Available data:
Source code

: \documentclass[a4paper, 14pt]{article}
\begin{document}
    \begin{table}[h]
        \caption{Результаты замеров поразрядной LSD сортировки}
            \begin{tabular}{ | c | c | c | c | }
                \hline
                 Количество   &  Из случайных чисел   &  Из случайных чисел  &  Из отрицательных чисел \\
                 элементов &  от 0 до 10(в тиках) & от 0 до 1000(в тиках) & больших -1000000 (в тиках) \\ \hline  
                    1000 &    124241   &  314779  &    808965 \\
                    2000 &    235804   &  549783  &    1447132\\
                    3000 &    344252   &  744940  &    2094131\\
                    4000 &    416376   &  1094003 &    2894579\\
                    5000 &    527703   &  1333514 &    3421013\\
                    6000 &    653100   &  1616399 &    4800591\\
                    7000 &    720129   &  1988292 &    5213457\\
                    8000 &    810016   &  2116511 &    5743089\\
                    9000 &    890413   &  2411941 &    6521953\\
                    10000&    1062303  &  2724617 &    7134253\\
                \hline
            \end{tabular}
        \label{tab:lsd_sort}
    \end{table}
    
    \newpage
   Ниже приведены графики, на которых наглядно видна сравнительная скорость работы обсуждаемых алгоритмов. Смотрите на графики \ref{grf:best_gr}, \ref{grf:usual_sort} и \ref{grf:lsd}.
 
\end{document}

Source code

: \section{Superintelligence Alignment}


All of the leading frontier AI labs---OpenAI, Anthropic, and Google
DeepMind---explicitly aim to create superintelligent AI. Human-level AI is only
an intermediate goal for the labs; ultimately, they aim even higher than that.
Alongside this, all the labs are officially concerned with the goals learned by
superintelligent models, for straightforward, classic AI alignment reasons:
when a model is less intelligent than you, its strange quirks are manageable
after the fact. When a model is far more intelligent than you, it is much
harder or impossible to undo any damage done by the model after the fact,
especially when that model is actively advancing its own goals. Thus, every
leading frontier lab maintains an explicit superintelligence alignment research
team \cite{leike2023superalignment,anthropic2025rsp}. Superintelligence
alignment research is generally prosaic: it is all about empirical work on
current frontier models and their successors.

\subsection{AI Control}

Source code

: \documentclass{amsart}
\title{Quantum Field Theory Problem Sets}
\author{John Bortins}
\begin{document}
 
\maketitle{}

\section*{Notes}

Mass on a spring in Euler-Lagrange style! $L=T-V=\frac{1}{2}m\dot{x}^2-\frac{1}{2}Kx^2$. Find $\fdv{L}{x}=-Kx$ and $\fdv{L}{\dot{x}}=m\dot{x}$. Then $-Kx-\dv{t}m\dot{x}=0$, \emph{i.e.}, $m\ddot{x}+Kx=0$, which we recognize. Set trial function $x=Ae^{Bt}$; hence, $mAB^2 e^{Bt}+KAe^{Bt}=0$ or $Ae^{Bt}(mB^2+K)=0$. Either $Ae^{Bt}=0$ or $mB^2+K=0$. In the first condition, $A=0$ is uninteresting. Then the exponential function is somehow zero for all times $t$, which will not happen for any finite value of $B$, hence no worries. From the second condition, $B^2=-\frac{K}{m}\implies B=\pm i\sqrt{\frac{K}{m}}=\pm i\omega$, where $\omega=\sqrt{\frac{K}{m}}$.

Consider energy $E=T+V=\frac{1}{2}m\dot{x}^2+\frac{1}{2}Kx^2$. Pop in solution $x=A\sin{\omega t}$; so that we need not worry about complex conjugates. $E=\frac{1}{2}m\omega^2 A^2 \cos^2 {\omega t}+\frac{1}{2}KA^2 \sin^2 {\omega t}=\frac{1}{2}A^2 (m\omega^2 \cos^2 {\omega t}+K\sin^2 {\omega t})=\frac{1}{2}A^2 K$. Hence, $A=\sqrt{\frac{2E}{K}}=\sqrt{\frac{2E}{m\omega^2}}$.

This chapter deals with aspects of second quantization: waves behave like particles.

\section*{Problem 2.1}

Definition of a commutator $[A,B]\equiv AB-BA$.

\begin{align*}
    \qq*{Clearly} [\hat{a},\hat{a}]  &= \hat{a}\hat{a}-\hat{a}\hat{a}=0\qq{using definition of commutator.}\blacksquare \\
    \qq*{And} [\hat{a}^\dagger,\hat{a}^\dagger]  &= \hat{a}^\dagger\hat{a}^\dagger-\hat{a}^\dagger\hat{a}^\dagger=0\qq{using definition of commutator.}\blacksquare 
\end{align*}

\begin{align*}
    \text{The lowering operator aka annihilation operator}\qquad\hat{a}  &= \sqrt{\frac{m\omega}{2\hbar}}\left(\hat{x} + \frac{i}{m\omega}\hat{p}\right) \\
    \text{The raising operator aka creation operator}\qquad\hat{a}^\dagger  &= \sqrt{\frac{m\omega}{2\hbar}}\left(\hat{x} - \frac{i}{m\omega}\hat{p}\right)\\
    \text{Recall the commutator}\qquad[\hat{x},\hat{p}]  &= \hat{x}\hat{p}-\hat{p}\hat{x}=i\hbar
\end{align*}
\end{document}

Exercise:
Every single record must be transcribed exactly as it stands.

Solution for this exercise:
Source code

: \documentclass[a4paper, 14pt]{article}
\begin{document}
    \begin{table}[h]
        \caption{Результаты замеров поразрядной LSD сортировки}
            \begin{tabular}{ | c | c | c | c | }
                \hline
                 Количество   &  Из случайных чисел   &  Из случайных чисел  &  Из отрицательных чисел \\
                 элементов &  от 0 до 10(в тиках) & от 0 до 1000(в тиках) & больших -1000000 (в тиках) \\ \hline  
                    1000 &    124241   &  314779  &    808965 \\
                    2000 &    235804   &  549783  &    1447132\\
                    3000 &    344252   &  744940  &    2094131\\
                    4000 &    416376   &  1094003 &    2894579\\
                    5000 &    527703   &  1333514 &    3421013\\
                    6000 &    653100   &  1616399 &    4800591\\
                    7000 &    720129   &  1988292 &    5213457\\
                    8000 &    810016   &  2116511 &    5743089\\
                    9000 &    890413   &  2411941 &    6521953\\
                    10000&    1062303  &  2724617 &    7134253\\
                \hline
            \end{tabular}
        \label{tab:lsd_sort}
    \end{table}
    
    \newpage
   Ниже приведены графики, на которых наглядно видна сравнительная скорость работы обсуждаемых алгоритмов. Смотрите на графики \ref{grf:best_gr}, \ref{grf:usual_sort} и \ref{grf:lsd}.
 
\end{document}

Source code

: \section{Superintelligence Alignment}


All of the leading frontier AI labs---OpenAI, Anthropic, and Google
DeepMind---explicitly aim to create superintelligent AI. Human-level AI is only
an intermediate goal for the labs; ultimately, they aim even higher than that.
Alongside this, all the labs are officially concerned with the goals learned by
superintelligent models, for straightforward, classic AI alignment reasons:
when a model is less intelligent than you, its strange quirks are manageable
after the fact. When a model is far more intelligent than you, it is much
harder or impossible to undo any damage done by the model after the fact,
especially when that model is actively advancing its own goals. Thus, every
leading frontier lab maintains an explicit superintelligence alignment research
team \cite{leike2023superalignment,anthropic2025rsp}. Superintelligence
alignment research is generally prosaic: it is all about empirical work on
current frontier models and their successors.

\subsection{AI Control}

Source code

: \documentclass{amsart}
\title{Quantum Field Theory Problem Sets}
\author{John Bortins}
\begin{document}
 
\maketitle{}

\section*{Notes}

Mass on a spring in Euler-Lagrange style! $L=T-V=\frac{1}{2}m\dot{x}^2-\frac{1}{2}Kx^2$. Find $\fdv{L}{x}=-Kx$ and $\fdv{L}{\dot{x}}=m\dot{x}$. Then $-Kx-\dv{t}m\dot{x}=0$, \emph{i.e.}, $m\ddot{x}+Kx=0$, which we recognize. Set trial function $x=Ae^{Bt}$; hence, $mAB^2 e^{Bt}+KAe^{Bt}=0$ or $Ae^{Bt}(mB^2+K)=0$. Either $Ae^{Bt}=0$ or $mB^2+K=0$. In the first condition, $A=0$ is uninteresting. Then the exponential function is somehow zero for all times $t$, which will not happen for any finite value of $B$, hence no worries. From the second condition, $B^2=-\frac{K}{m}\implies B=\pm i\sqrt{\frac{K}{m}}=\pm i\omega$, where $\omega=\sqrt{\frac{K}{m}}$.

Consider energy $E=T+V=\frac{1}{2}m\dot{x}^2+\frac{1}{2}Kx^2$. Pop in solution $x=A\sin{\omega t}$; so that we need not worry about complex conjugates. $E=\frac{1}{2}m\omega^2 A^2 \cos^2 {\omega t}+\frac{1}{2}KA^2 \sin^2 {\omega t}=\frac{1}{2}A^2 (m\omega^2 \cos^2 {\omega t}+K\sin^2 {\omega t})=\frac{1}{2}A^2 K$. Hence, $A=\sqrt{\frac{2E}{K}}=\sqrt{\frac{2E}{m\omega^2}}$.

This chapter deals with aspects of second quantization: waves behave like particles.

\section*{Problem 2.1}

Definition of a commutator $[A,B]\equiv AB-BA$.

\begin{align*}
    \qq*{Clearly} [\hat{a},\hat{a}]  &= \hat{a}\hat{a}-\hat{a}\hat{a}=0\qq{using definition of commutator.}\blacksquare \\
    \qq*{And} [\hat{a}^\dagger,\hat{a}^\dagger]  &= \hat{a}^\dagger\hat{a}^\dagger-\hat{a}^\dagger\hat{a}^\dagger=0\qq{using definition of commutator.}\blacksquare 
\end{align*}

\begin{align*}
    \text{The lowering operator aka annihilation operator}\qquad\hat{a}  &= \sqrt{\frac{m\omega}{2\hbar}}\left(\hat{x} + \frac{i}{m\omega}\hat{p}\right) \\
    \text{The raising operator aka creation operator}\qquad\hat{a}^\dagger  &= \sqrt{\frac{m\omega}{2\hbar}}\left(\hat{x} - \frac{i}{m\omega}\hat{p}\right)\\
    \text{Recall the commutator}\qquad[\hat{x},\hat{p}]  &= \hat{x}\hat{p}-\hat{p}\hat{x}=i\hbar
\end{align*}
\end{document}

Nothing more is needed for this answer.